FRANCE 24’s reporters travelled along the road that leads up to Sri Lanka’s long-lasting front line, where government forces have all but routed the rebel guerrilla. Only armoured vehicles are allowed on to the battlefield where the Tamil Tigers defend their last remaining bastion. This territory of just 70 square kilometres is home to some 200,000 people, torn away from their families.
Up until now, the only pictures of the front line had been filmed by the Tamil Tigers, at a time when they controlled up to a third of the country. Today, however, their former capital city Kilinochchi has fallen to government troops. The army now suspects the guerrilla of having captured Tamil civilians to use them as human shields.

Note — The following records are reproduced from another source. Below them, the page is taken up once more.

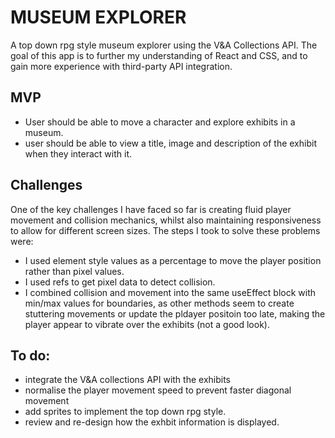 # MUSEUM EXPLORER

A top down rpg style museum explorer using the V&A Collections API. The goal of this app is to further my understanding of React and CSS, and to gain more experience with third-party API integration.

## MVP 
 - User should be able to move a character and explore exhibits in a museum.
 - user should be able to view a title, image and description of the exhibit when they interact with it.


## Challenges
One of the key challenges I have faced so far is creating fluid player movement and collision mechanics, whilst also maintaining responsiveness to allow for different screen sizes. The steps I took to solve these problems were: 
 - I used element style values as a percentage to move the player position rather than pixel values.
 - I used refs to get pixel data to detect collision.
 - I combined collision and movement into the same useEffect block with min/max values for boundaries, as other methods seem to create stuttering movements or update the pldayer positoin too late, making the player appear to vibrate over the exhibits (not a good look).


## To do:
 - integrate the V&A collections API with the exhibits
 - normalise the player movement speed to prevent faster diagonal movement
 - add sprites to implement the top down rpg style.
 - review and re-design how the exhbit information is displayed.
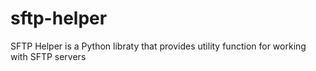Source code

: # sftp-helper
SFTP Helper is a Python libraty that provides utility function for working with SFTP servers
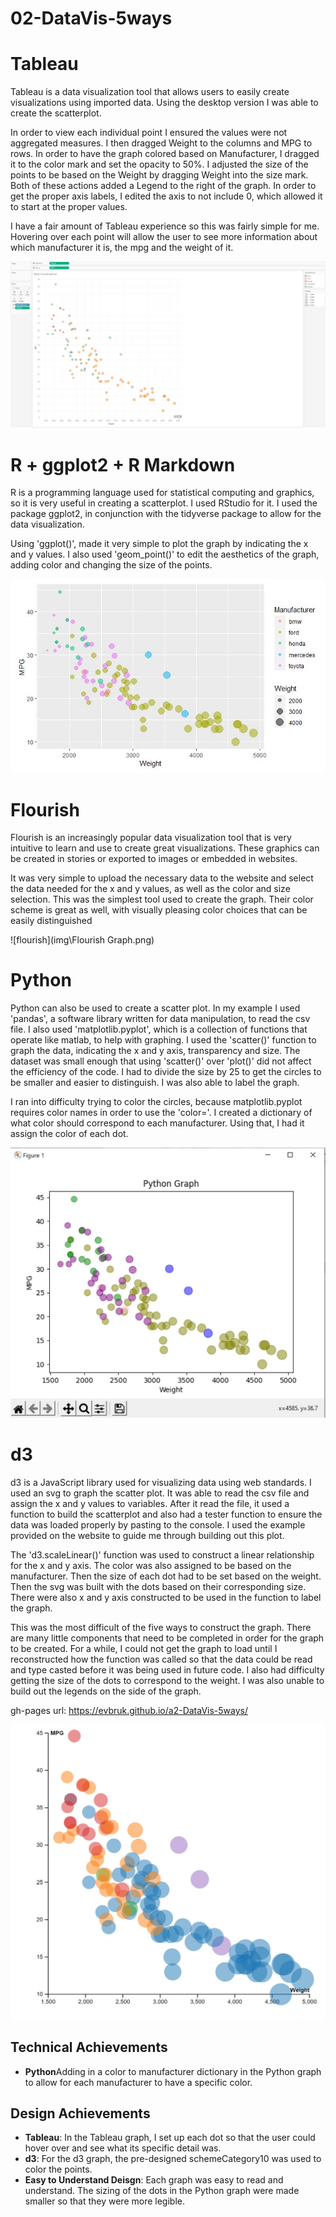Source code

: # 02-DataVis-5ways

# Tableau
Tableau is a data visualization tool that allows users to easily create visualizations using imported data. Using the desktop version I was able to create the scatterplot.

In order to view each individual point I ensured the values were not aggregated measures. I then dragged Weight to the columns and MPG to rows. In order to have the graph colored based on Manufacturer, I dragged it to the color mark and set the opacity to 50%. I adjusted the size of the points to be based on the Weight by dragging Weight into the size mark. Both of these actions added a Legend to the right of the graph. In order to get the proper axis labels, I edited the axis to not include 0, which allowed it to start at the proper values. 

I have a fair amount of Tableau experience so this was fairly simple for me. Hovering over each point will allow the user to see more information about which manufacturer it is, the mpg and the weight of it. 


![tableau](img\TableauGraph.JPG)

# R + ggplot2 + R Markdown

R is a programming language used for statistical computing and graphics, so it is very useful in creating a scatterplot. I used RStudio for it. I used the package ggplot2, in conjunction with the tidyverse package to allow for the data visualization. 

Using 'ggplot()', made it very simple to plot the graph by indicating the x and y values. I also used 'geom_point()' to edit the aesthetics of the graph, adding color and changing the size of the points. 


![ggplot2](img\RGraph.JPG)

# Flourish
Flourish is an increasingly popular data visualization tool that is very intuitive to learn and use to create great visualizations. These graphics can be created in stories or exported to images or embedded in websites. 

It was very simple to upload the necessary data to the website and select the data needed for the x and y values, as well as the color and size selection. This was the simplest tool used to create the graph. Their color scheme is great as well, with visually pleasing color choices that can be easily distinguished


![flourish](img\Flourish Graph.png)

# Python
Python can also be used to create a scatter plot. In my example I used 'pandas', a software library written for data manipulation, to read the csv file. I also used 'matplotlib.pyplot', which is a collection of functions that operate like matlab, to help with graphing. I used the 'scatter()' function to graph the data, indicating the x and y axis, transparency and size. The dataset was small enough that using 'scatter()' over 'plot()' did not affect the efficiency of the code. I had to divide the size by 25 to get the circles to be smaller and easier to distinguish. I was also able to label the graph. 

I ran into difficulty trying to color the circles, because matplotlib.pyplot requires color names in order to use the 'color='. I created a dictionary of what color should correspond to each manufacturer. Using that, I had it assign the color of each dot. 


![Python](img\PythonGraph.JPG)

# d3
d3 is a JavaScript library used for visualizing data using web standards. I used an svg to graph the scatter plot. It was able to read the csv file and assign the x and y values to variables. After it read the file, it used a function to build the scatterplot and also had a tester function to ensure the data was loaded properly by pasting to the console. I used the example provided on the website to guide me through building out this plot.

The 'd3.scaleLinear()' function was used to construct a linear relationship for the x and y axis. The color was also assigned to be based on the manufacturer. Then the size of each dot had to be set based on the weight. Then the svg was built with the dots based on their corresponding size. There were also x and y axis constructed to be used in the function to label the graph. 

This was the most difficult of the five ways to construct the graph. There are many little components that need to be completed in order for the graph to be created. For a while, I could not get the graph to load until I reconstructed how the function was called so that the data could be read and type casted before it was being used in future code. I also had difficulty getting the size of the dots to correspond to the weight. I was also unable to build out the legends on the side of the graph. 

gh-pages url: https://evbruk.github.io/a2-DataVis-5ways/


![d3](img\d3Graph.JPG)


## Technical Achievements
- **Python**Adding in a color to manufacturer dictionary in the Python graph to allow for each manufacturer to have a specific color.

## Design Achievements
- **Tableau**: In the Tableau graph, I set up each dot so that the user could hover over and see what its specific detail was. 
- **d3**: For the d3 graph, the pre-designed schemeCategory10 was used to color the points.
- **Easy to Understand Deisgn**: Each graph was easy to read and understand. The sizing of the dots in the Python graph were made smaller so that they were more legible. 

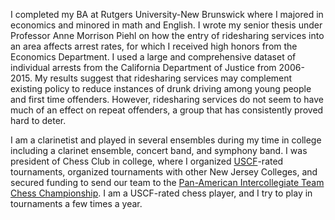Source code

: I completed my BA at Rutgers University-New Brunswick where I majored in economics and minored in math and English. I wrote my senior thesis under Professor Anne Morrison Piehl on how the entry of ridesharing services into an area affects arrest rates, for which I received high honors from the Economics Department. I used a large and comprehensive dataset of individual arrests from the California Department of Justice from 2006-2015. My results suggest that ridesharing services may complement existing policy to reduce instances of drunk driving among young people and first time offenders. However, ridesharing services do not seem to have much of an effect on repeat offenders, a group that has consistently proved hard to deter. 

I am a clarinetist and played in several ensembles during my time in college including a clarinet ensemble, concert band, and symphony band. I was president of Chess Club in college, where I organized [USCF](https://new.uschess.org/home/)-rated tournaments, organized tournaments with other New Jersey Colleges, and secured funding to send our team to the [Pan-American Intercollegiate Team Chess Championship](http://www.uschess.org/content/view/11967/694/). I am a USCF-rated chess player, and I try to play in tournaments a few times a year. 
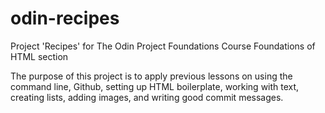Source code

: # odin-recipes
Project 'Recipes' for The Odin Project Foundations Course Foundations of HTML section

The purpose of this project is to apply previous lessons on using the command line, Github, setting up HTML boilerplate, working with text, creating lists, adding images, and writing good commit messages.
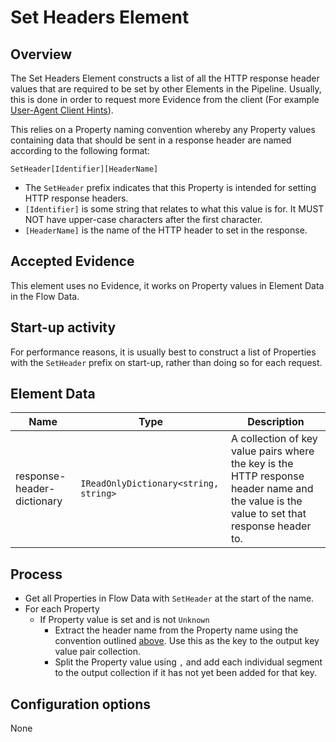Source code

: # Set Headers Element

## Overview

The Set Headers Element constructs a list of all the HTTP response
header values that are required to be set by other Elements in the Pipeline.
Usually, this is done in order to request more Evidence from the
client (For example [User-Agent Client Hints](http://51degrees.com/documentation/4.4/_device_detection__features__u_a_c_h__headers.html)).

This relies on a Property naming convention whereby any Property
values containing data that should be sent in a response header
are named according to the following format:

`SetHeader[Identifier][HeaderName]`

- The `SetHeader` prefix indicates that this Property is intended
  for setting HTTP response headers.
- `[Identifier]` is some string that relates to what this value is for.
  It MUST NOT have upper-case characters after the first character.
- `[HeaderName]` is the name of the HTTP header to set in the response.

## Accepted Evidence

This element uses no Evidence, it works on Property values in Element Data
in the Flow Data.

## Start-up activity

For performance reasons, it is usually best to construct a list of
Properties with the `SetHeader` prefix on start-up, rather than doing
so for each request.

## Element Data

| **Name**                   | **Type**                              | **Description**                                                                                                                           |
|----------------------------|---------------------------------------|-------------------------------------------------------------------------------------------------------------------------------------------|
| response-header-dictionary | `IReadOnlyDictionary<string, string>` | A collection of key value pairs where the key is the HTTP response header name and the value is the value to set that response header to. |

## Process

- Get all Properties in Flow Data with `SetHeader` at the start of the name.
- For each Property
  - If Property value is set and is not `Unknown`
    - Extract the header name from the Property name using the convention
      outlined [above](#overview). Use this as the key to the output key value
      pair collection.
    - Split the Property value using `,` and add each individual segment to
      the output collection if it has not yet been added for that key.

## Configuration options

None
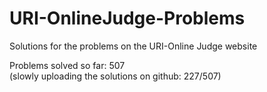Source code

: # URI-OnlineJudge-Problems
Solutions for the problems on the URI-Online Judge website

Problems solved so far: 507  
(slowly uploading the solutions on github: 227/507)  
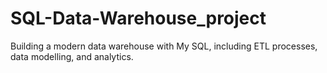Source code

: # SQL-Data-Warehouse_project
Building a modern data warehouse with My SQL, including ETL processes, data modelling, and analytics.
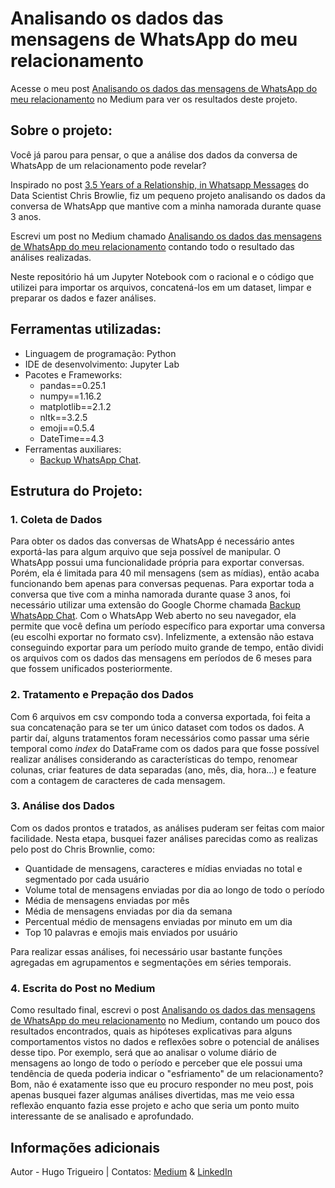# Analisando os dados das mensagens de WhatsApp do meu relacionamento

Acesse o meu post [Analisando os dados das mensagens de WhatsApp do meu relacionamento](https://medium.com/@hugotrigueiro/analisando-os-dados-das-mensagens-de-whatsapp-do-meu-relacionamento-fad214f8e4e4) no Medium para ver os resultados deste projeto.

## Sobre o projeto:

Você já parou para pensar, o que a análise dos dados da conversa de WhatsApp de um relacionamento pode revelar?

Inspirado no post [3.5 Years of a Relationship, in Whatsapp Messages](https://medium.com/data-slice/3-5-years-of-a-relationship-in-whatsapp-messages-4f4c95073c9d) do Data Scientist Chris Browlie, fiz um pequeno projeto analisando os dados da conversa de WhatsApp que mantive com a minha namorada durante quase 3 anos.

Escrevi um post no Medium chamado [Analisando os dados das mensagens de WhatsApp do meu relacionamento](https://medium.com/@hugotrigueiro/analisando-os-dados-das-mensagens-de-whatsapp-do-meu-relacionamento-fad214f8e4e4) contando todo o resultado das análises realizadas.

Neste repositório há um Jupyter Notebook com o racional e o código que utilizei para importar os arquivos, concatená-los em um dataset, limpar e preparar os dados e fazer análises.

## Ferramentas utilizadas:
- Linguagem de programação: Python
- IDE de desenvolvimento: Jupyter Lab
- Pacotes e Frameworks:
    - pandas==0.25.1
    - numpy==1.16.2
    - matplotlib==2.1.2
    - nltk==3.2.5
    - emoji==0.5.4
    - DateTime==4.3
- Ferramentas auxiliares:
    - [Backup WhatsApp Chat](https://chrome.google.com/webstore/detail/backup-whatsapp-chats/gmbicfpadlmgkfhfepknbmemfhahelll).

## Estrutura do Projeto:

### 1. Coleta de Dados
Para obter os dados das conversas de WhatsApp é necessário antes exportá-las para algum arquivo que seja possível de manipular. O WhatsApp possui uma funcionalidade própria para exportar conversas. Porém, ela é limitada para 40 mil mensagens (sem as mídias), então acaba funcionando bem apenas para conversas pequenas. Para exportar toda a conversa que tive com a minha namorada durante quase 3 anos, foi necessário utilizar uma extensão do Google Chorme chamada [Backup WhatsApp Chat](https://chrome.google.com/webstore/detail/backup-whatsapp-chats/gmbicfpadlmgkfhfepknbmemfhahelll). Com o WhatsApp Web aberto no seu navegador, ela permite que você defina um período específico para exportar uma conversa (eu escolhi exportar no formato csv). Infelizmente, a extensão não estava conseguindo exportar para um período muito grande de tempo, então dividi os arquivos com os dados das mensagens em períodos de 6 meses para que fossem unificados posteriormente.

### 2. Tratamento e Prepação dos Dados
Com 6 arquivos em csv compondo toda a conversa exportada, foi feita a sua concatenação para se ter um único dataset com todos os dados. A partir daí, alguns tratamentos foram necessários como passar uma série temporal como *index* do DataFrame com os dados para que fosse possível realizar análises considerando as características do tempo, renomear colunas, criar features de data separadas (ano, mês, dia, hora...) e feature com a contagem de caracteres de cada mensagem.

### 3. Análise dos Dados
Com os dados prontos e tratados, as análises puderam ser feitas com maior facilidade. Nesta etapa, busquei fazer análises parecidas como as realizas pelo post do Chris Brownlie, como:
- Quantidade de mensagens, caracteres e mídias enviadas no total e segmentado por cada usuário
- Volume total de mensagens enviadas por dia ao longo de todo o período
- Média de mensagens enviadas por mês
- Média de mensagens enviadas por dia da semana
- Percentual médio de mensagens enviadas por minuto em um dia
- Top 10 palavras e emojis mais enviados por usuário

Para realizar essas análises, foi necessário usar bastante funções agregadas em agrupamentos e segmentações em séries temporais.

### 4. Escrita do Post no Medium
Como resultado final, escrevi o post [Analisando os dados das mensagens de WhatsApp do meu relacionamento](https://medium.com/@hugotrigueiro/analisando-os-dados-das-mensagens-de-whatsapp-do-meu-relacionamento-fad214f8e4e4) no Medium, contando um pouco dos resultados encontrados, quais as hipóteses explicativas para alguns comportamentos vistos no dados e reflexões sobre o potencial de análises desse tipo. Por exemplo, será que ao analisar o volume diário de mensagens ao longo de todo o período e perceber que ele possui uma tendência de queda poderia indicar o "esfriamento" de um relacionamento? Bom, não é exatamente isso que eu procuro responder no meu post, pois apenas busquei fazer algumas análises divertidas, mas me veio essa reflexão enquanto fazia esse projeto e acho que seria um ponto muito interessante de se analisado e aprofundado.

## Informações adicionais
Autor - Hugo Trigueiro | Contatos: [Medium](https://medium.com/@hugotrigueiro) & [LinkedIn](https://www.linkedin.com/in/hugo-trigueiro/)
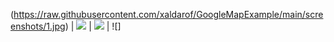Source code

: (https://raw.githubusercontent.com/xaldarof/GoogleMapExample/main/screenshots/1.jpg) | ![](https://raw.githubusercontent.com/xaldarof/GoogleMapExample/main/screenshots/2.jpg) | ![](https://raw.githubusercontent.com/xaldarof/GoogleMapExample/main/screenshots/3.jpg) | ![]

Each day, buses crammed with Tamil refugees reach the city of Vavuniya, in northern Sri Lanka. These witnesses of the fighting confirm the army’s accusations against the Tigers. The refugees hope to find a free and safe haven. Instead, they are led into a camp surrounded by barbed wire. Indeed, government forces fear rebel fighters could be mingling with the escapees.
Sri Lanka’s regular army says the Tigers will soon capitulate, after which the refugees will be able to return to their homes. The government in Colombo has promised to bring peace to the land. It points to the example of the country’s eastern region, wrested from the guerrilla two years ago, where it claims the Tamil population now coexists peacefully with the majority Singhalese. Yet, as is immediately apparent, the area is far from pacified and soldiers are still ubiquitous.